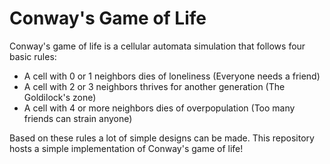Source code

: # Conway's Game of Life

Conway's game of life is a cellular automata simulation that follows four basic rules:

* A cell with 0 or 1 neighbors dies of loneliness (Everyone needs a friend)
* A cell with 2 or 3 neighbors thrives for another generation (The Goldilock's zone)
* A cell with 4 or more neighbors dies of overpopulation (Too many friends can strain anyone)

Based on these rules a lot of simple designs can be made. This repository hosts a simple implementation of Conway's game of life!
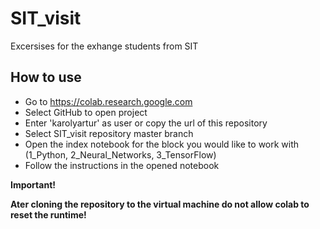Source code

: # SIT_visit
Excersises for the exhange students from SIT

## How to use
* Go to https://colab.research.google.com
* Select GitHub to open project
* Enter 'karolyartur' as user or copy the url of this repository
* Select SIT_visit repository master branch
* Open the index notebook for the block you would like to work with (1_Python, 2_Neural_Networks, 3_TensorFlow)
* Follow the instructions in the opened notebook

**Important!**

**Ater cloning the repository to the virtual machine do not allow colab to reset the runtime!**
* * * * *
Task to complete.
Restate all entries exactly; pictures stay out.

Task solution.
Source code

: # Conway's Game of Life

Conway's game of life is a cellular automata simulation that follows four basic rules:

* A cell with 0 or 1 neighbors dies of loneliness (Everyone needs a friend)
* A cell with 2 or 3 neighbors thrives for another generation (The Goldilock's zone)
* A cell with 4 or more neighbors dies of overpopulation (Too many friends can strain anyone)

Based on these rules a lot of simple designs can be made. This repository hosts a simple implementation of Conway's game of life!
Source code

: # SIT_visit
Excersises for the exhange students from SIT

## How to use
* Go to https://colab.research.google.com
* Select GitHub to open project
* Enter 'karolyartur' as user or copy the url of this repository
* Select SIT_visit repository master branch
* Open the index notebook for the block you would like to work with (1_Python, 2_Neural_Networks, 3_TensorFlow)
* Follow the instructions in the opened notebook

**Important!**

**Ater cloning the repository to the virtual machine do not allow colab to reset the runtime!**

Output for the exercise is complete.